Biographical details
- Born: August 18, 1895 Belle Vernon, Pennsylvania, U.S.
- Died: November 9, 1982 (aged 87) Los Angeles, California, U.S.

Playing career

Football
- 1916: Penn State
- 1919–1920: Penn State
- Positions: Fullback, punter, guard

Coaching career (HC unless noted)

Football
- 1922: USC (freshman)
- 1923–1927: Loyola (CA)

Basketball
- 1924–1925: Loyola (CA)

Head coaching record
- Overall: 23–14–4 (football)

= Harold Hess =

American football and basketball coach

William Harold Hess (August 18, 1895 – November 9, 1982) was an American college football and basketball coach. He served as the head coach at Loyola Marymount University from 1923 to 1927.

==Early life==
A native of Belle Vernon, Pennsylvania near Pittsburgh, Hess attended Belle Vernon High School. Hess went on to college at Pennsylvania State University, where he played on the football team in 1916 and from 1919 to 1920. He played as a fullback and was considered a "star punter" by The Pittsburgh Press. In 1919, during preparation for the rivalry game against Pittsburgh, team captain Bob Higgins had noticed that the Panthers tended to rush ten players when the opposing team elected to punt. He devised a trick play using Hess, the team's punter. Early in the game, Penn State lined up to punt, and when Pittsburgh rushed ten men, Hess lobbed a 25-yard pass to Higgins, who was running free, and he took the ball 92 yards for a touchdown. The play shifted momentum decisively in Penn State's favor, and the Nittany Lions went on to win, 20–0.

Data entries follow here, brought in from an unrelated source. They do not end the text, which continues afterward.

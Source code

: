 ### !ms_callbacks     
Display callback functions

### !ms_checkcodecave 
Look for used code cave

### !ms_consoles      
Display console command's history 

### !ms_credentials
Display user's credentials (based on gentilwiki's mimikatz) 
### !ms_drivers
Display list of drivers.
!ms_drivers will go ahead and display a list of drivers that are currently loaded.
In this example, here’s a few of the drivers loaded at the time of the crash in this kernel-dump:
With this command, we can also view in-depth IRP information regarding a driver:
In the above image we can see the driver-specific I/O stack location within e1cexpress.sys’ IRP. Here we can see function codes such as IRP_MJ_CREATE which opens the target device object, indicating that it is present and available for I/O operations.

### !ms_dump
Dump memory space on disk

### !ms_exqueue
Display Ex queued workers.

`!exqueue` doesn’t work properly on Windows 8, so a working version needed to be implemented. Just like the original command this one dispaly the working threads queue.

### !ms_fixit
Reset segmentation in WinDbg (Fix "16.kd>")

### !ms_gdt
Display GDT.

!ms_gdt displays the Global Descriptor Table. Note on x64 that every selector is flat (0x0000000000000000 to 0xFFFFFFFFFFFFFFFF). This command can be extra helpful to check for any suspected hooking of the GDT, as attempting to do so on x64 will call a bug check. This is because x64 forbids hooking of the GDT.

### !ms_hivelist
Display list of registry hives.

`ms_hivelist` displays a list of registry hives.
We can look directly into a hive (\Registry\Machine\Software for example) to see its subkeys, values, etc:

For his senior campaign during the 1920 season, Hess was moved from fullback to guard, and his teammates elected him as captain. At Penn State, Hess was a member of Kappa Sigma fraternity and studied agriculture.

==Coaching career==
In 1922, Hess served as the freshman team coach for USC, whose varsity faced Penn State in that year's Rose Bowl. Because of his knowledge of the opponent, he helped prepare USC for the bowl game, which they won, 14–3.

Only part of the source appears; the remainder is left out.